La famille Rémillard, dont les frères Julien et Maxime sont propriétaires du réseau de télé V, invoque une convention fiscale avec la Barbade afin d'éviter de payer environ 30 millions de dollars en impôts sur une transaction impliquant leur fiducie familiale à la Barbade. Les Rémillard viennent de demander à la Cour suprême du Canada l'autorisation d'entendre leur cause. 

Publié le 20 févr. 2010
Vincent Brousseau-Pouliot
Vincent Brousseau-Pouliot LA PRESSE

Le plus haut tribunal du pays décidera dans environ quatre mois, à la mi-juin, s'il entend la cause des Rémillard. Ceux-ci ont vu leurs arguments rejetés en Cour d'appel fédérale en décembre dernier après avoir gagné la première manche devant la Cour fédérale.

RCI Trust, une fiducie enregistrée à la Barbade dont les bénéficiaires sont les membres de la famille Rémillard, a présenté sa demande d'autorisation d'appel à la Cour suprême le 12 février dernier.

La famille Rémillard y fait valoir que la Convention fiscale avec la Barbade, qui date de 1980, doit avoir préséance sur loi fiscale fédérale. «C'est la première cause où la cour pourrait déterminer si (...) (la loi fiscale) s'applique à un non-résident qui est seulement imposable dans un autre pays en vertu d'une convention fiscale», écrit-on.

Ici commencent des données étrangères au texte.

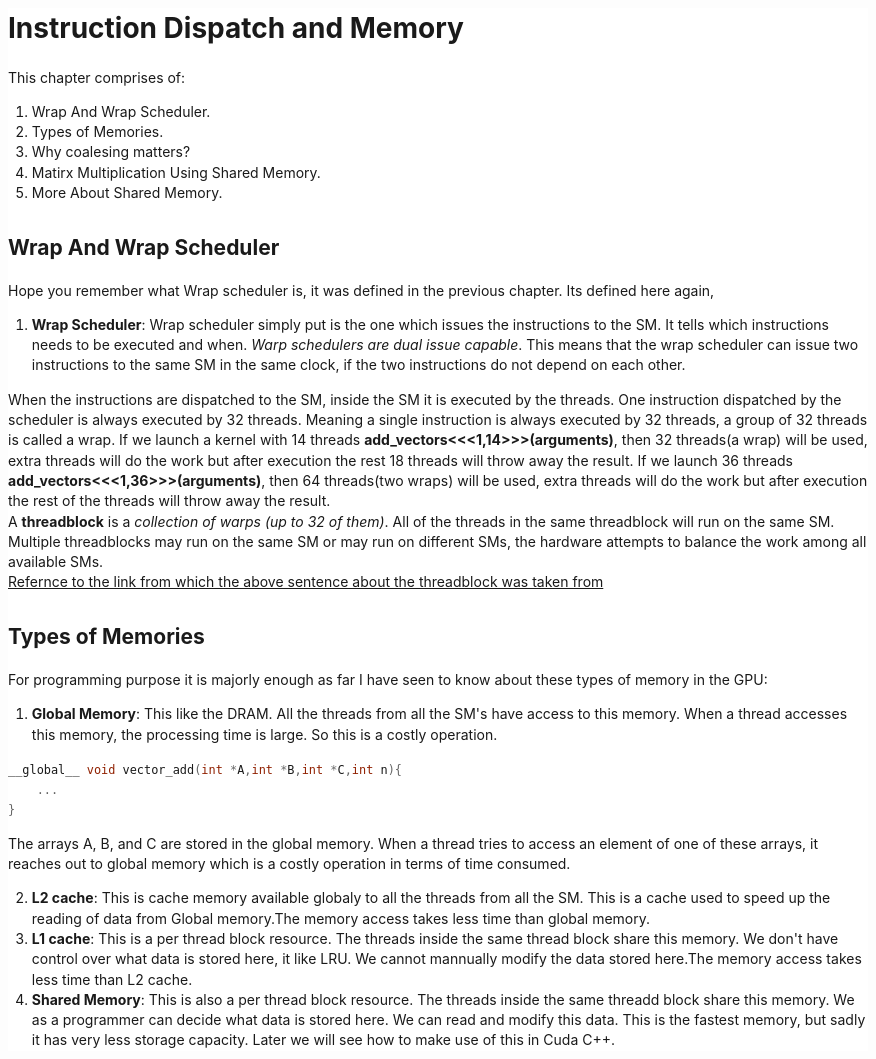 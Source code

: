 # Instruction Dispatch and Memory

This chapter comprises of: 

1) Wrap And Wrap Scheduler.
2) Types of Memories.
3) Why coalesing matters?
4) Matirx Multiplication Using Shared Memory.
5) More About Shared Memory.

## Wrap And Wrap Scheduler
Hope you remember what Wrap scheduler is, it was defined in the previous chapter. Its defined here again,
1) **Wrap Scheduler**: Wrap scheduler simply put is the one which issues the instructions to the SM. It tells which instructions needs to be executed and when. *Warp schedulers are dual issue capable*. This means that the wrap scheduler can issue two instructions to the same SM in the same clock, if the two instructions do not depend on each other.

When the instructions are dispatched to the SM, inside the SM it is executed by the threads. One instruction dispatched by the scheduler is always executed by 32 threads. Meaning a single instruction is always executed by 32 threads, a group of 32 threads is called a wrap. If we launch a kernel with 14 threads **add_vectors<<<1,14>>>(arguments)**, then 32 threads(a wrap) will be used, extra threads will do the work but after execution the rest 18 threads will throw away the result. If we launch 36 threads **add_vectors<<<1,36>>>(arguments)**, then 64 threads(two wraps) will be used, extra threads will do the work but after execution the rest of the threads will throw away the result.  
A **threadblock** is a *collection of warps (up to 32 of them)*. All of the threads in the same threadblock will run on the same SM. Multiple threadblocks may run on the same SM or may run on different SMs, the hardware attempts to balance the work among all available SMs.   
[Refernce to the link from which the above sentence about the threadblock was taken from](https://www.reddit.com/r/CUDA/comments/x2f767/how_does_cuda_blockswarps_thread_works/)

## Types of Memories

For programming purpose it is majorly enough as far I have seen to know about these types of memory in the GPU:

1) **Global Memory**: This like the DRAM. All the threads from all the SM's have access to this memory. When a thread accesses this memory, the processing time is large. So this is a costly operation.  

```c++
__global__ void vector_add(int *A,int *B,int *C,int n){
    ...
}
```  

The arrays A, B, and C are stored in the global memory. When a thread tries to access an element of one of these arrays, it reaches out to global memory which is a costly operation in terms of time consumed. 

2) **L2 cache**: This is cache memory available globaly to all the threads from all the SM. This is a cache used to speed up the reading of data from Global memory.The memory access takes less time than global memory.    
3) **L1 cache**: This is a per thread block resource. The threads inside the same thread block share this memory. We don't have control over what data is stored here, it like LRU. We cannot mannually modify the data stored here.The memory access takes less time than L2 cache.   
4) **Shared Memory**: This is also a per thread block resource. The threads inside the same threadd block share this memory. We as a programmer can decide what data is stored here. We can read and modify this data. This is the fastest memory, but sadly it has very less storage capacity. Later we will see how to make use of this in Cuda C++.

Un expert en fiscalité consulté par La Presse Affaires doute que la Cour suprême du Canada accepte d'entendre les arguments de la famille Rémillard. «La Cour suprême entend un très petit pourcentage de demandes d'appel, et les causes de droit fiscal ne sont pas choisies très souvent parce qu'elles ne correspondent pas aux critères d'intérêt national de la Cour suprême, dit Nathan Boidman, associé au groupe de fiscalité au cabinet Davies Ward Phillips&Vineberg à Montréal. Je ne sais pas si la Cour suprême va entendre la cause, mais les questions de droit fiscal qui y sont soulevées sont importantes.»

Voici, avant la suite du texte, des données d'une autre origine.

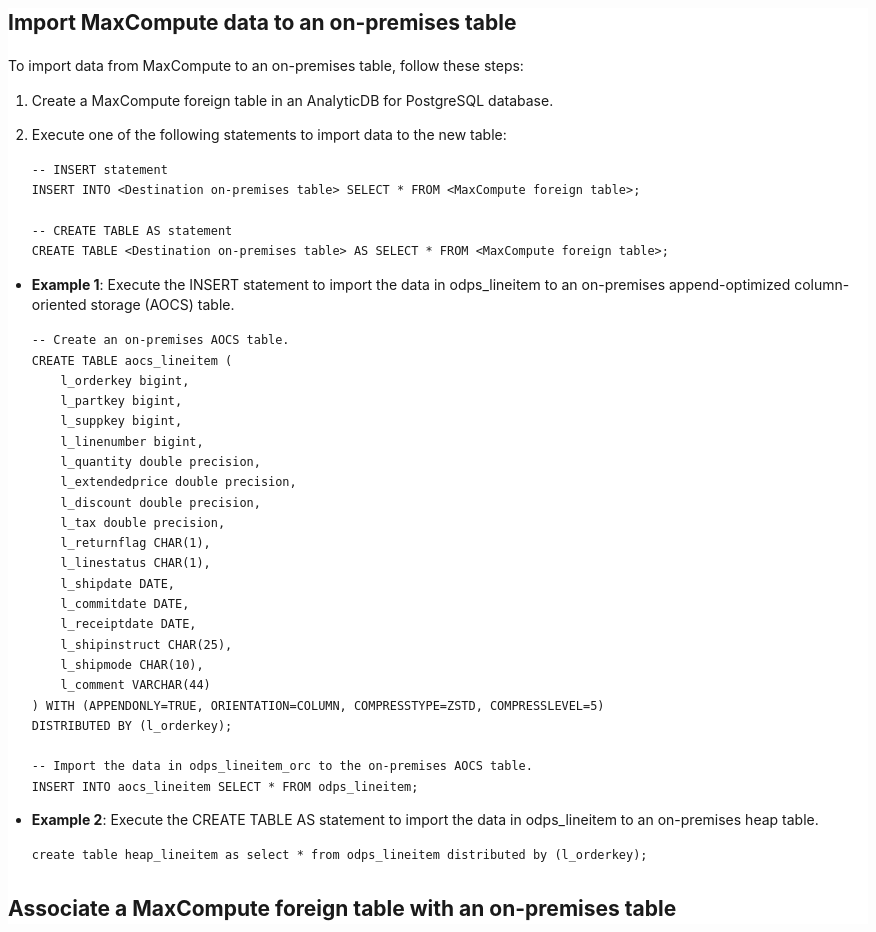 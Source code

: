 ## Import MaxCompute data to an on-premises table

To import data from MaxCompute to an on-premises table, follow these steps:

1.  Create a MaxCompute foreign table in an AnalyticDB for PostgreSQL database.
2.  Execute one of the following statements to import data to the new table:

    ```
    -- INSERT statement
    INSERT INTO <Destination on-premises table> SELECT * FROM <MaxCompute foreign table>;
    
    -- CREATE TABLE AS statement
    CREATE TABLE <Destination on-premises table> AS SELECT * FROM <MaxCompute foreign table>;
    ```


-   **Example 1**: Execute the INSERT statement to import the data in odps\_lineitem to an on-premises append-optimized column-oriented storage \(AOCS\) table.

    ```
    -- Create an on-premises AOCS table.
    CREATE TABLE aocs_lineitem (
        l_orderkey bigint,
        l_partkey bigint,
        l_suppkey bigint,
        l_linenumber bigint,
        l_quantity double precision,
        l_extendedprice double precision,
        l_discount double precision,
        l_tax double precision,
        l_returnflag CHAR(1),
        l_linestatus CHAR(1),
        l_shipdate DATE,
        l_commitdate DATE,
        l_receiptdate DATE,
        l_shipinstruct CHAR(25),
        l_shipmode CHAR(10),
        l_comment VARCHAR(44)
    ) WITH (APPENDONLY=TRUE, ORIENTATION=COLUMN, COMPRESSTYPE=ZSTD, COMPRESSLEVEL=5)
    DISTRIBUTED BY (l_orderkey);
    
    -- Import the data in odps_lineitem_orc to the on-premises AOCS table.
    INSERT INTO aocs_lineitem SELECT * FROM odps_lineitem;
    ```

-   **Example 2**: Execute the CREATE TABLE AS statement to import the data in odps\_lineitem to an on-premises heap table.

    ```
    create table heap_lineitem as select * from odps_lineitem distributed by (l_orderkey);
    ```


## Associate a MaxCompute foreign table with an on-premises table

Le litige opposant la famille Rémillard à l'Agence du revenu du Canada concerne la vente de deux entreprises d'enfouissement (RCI Environnement et Centre de transbordement et de valorisation nord-sud, CRVNS). Ces deux sociétés appartenaient aux Rémillard par l'entremise de leur fiducie familiale RCI Trust, établie à la Barbade. RCI Trust avait payé 200$ pour les deux entreprises en 2002 avant de les revendre pour 145 millions en 2006 à une entreprise canadienne aussi sous le contrôle de Lucien Rémillard, Les investissements Historia. Les deux entreprises sont ainsi toujours restées sous le contrôle de la famille Rémillard.

Le coeur du litige? RCI Trust ne veut pas payer d'impôts sur son gain en capital de 145 millions - la facture est estimée à 30 millions. La loi fiscale fédérale exige une retenue d'impôt équivalente à 25% du gain en capital de la transaction. L'Agence du revenu du Canada exempte parfois certaines entreprises non résidentes de l'obligation de retenir l'impôt, mais elle n'a pas octroyé une telle exemption à RCI Trust.

RCI Trust estime qu'elle n'a pas à effectuer la retenue d'impôt, car la convention fiscale entre le Canada et la Barbade exempte les entreprises de la Barbade de payer de l'impôt sur leurs gains en capital au Canada.

La Cour d'appel fédérale a tranché: la retenue d'impôt est obligatoire pour toutes les entreprises non résidentes, convention fiscale ou pas.

En clair, le tribunal fédéral force la famille Rémillard à payer la retenue d'impôt immédiatement, quitte à contester la facture finale plus tard devant la Cour canadienne de l'impôt.

Les Rémillard finiront-ils par acquitter de l'impôt au Canada sur cette transaction de 145 millions? Difficile à dire pour l'instant, selon un fiscaliste montréalais. «Nous n'avons pas assez d'éléments mis en preuve pour émettre une opinion à savoir si RCI Trust est une entreprise résidente de la Barbade (et par conséquent non assujettie aux impôts canadiens)», dit Nathan Boidman, associé au groupe de fiscalité au cabinet Davies Ward Phillips&Vineberg.

Maxime Rémillard, coprésident et chef de la direction du réseau de télé V, n'a pas voulu commenter la décision de sa famille de porter sa cause en appel devant la Cour suprême du Canada. «Nous ne faisons aucun commentaire sur un dossier judiciaire en cours d'instance», a fait savoir son porte-parole, Daniel Granger.

Les avocats de RCI Trust dans le dossier, Me Brian Wilson et Me Douglas Langley, n'ont pas répondu aux demandes d'entrevue de La Presse Affaires hier. L'avocat de l'Agence du revenu du Canada n'a également pas fait de commentaires sur le dossier.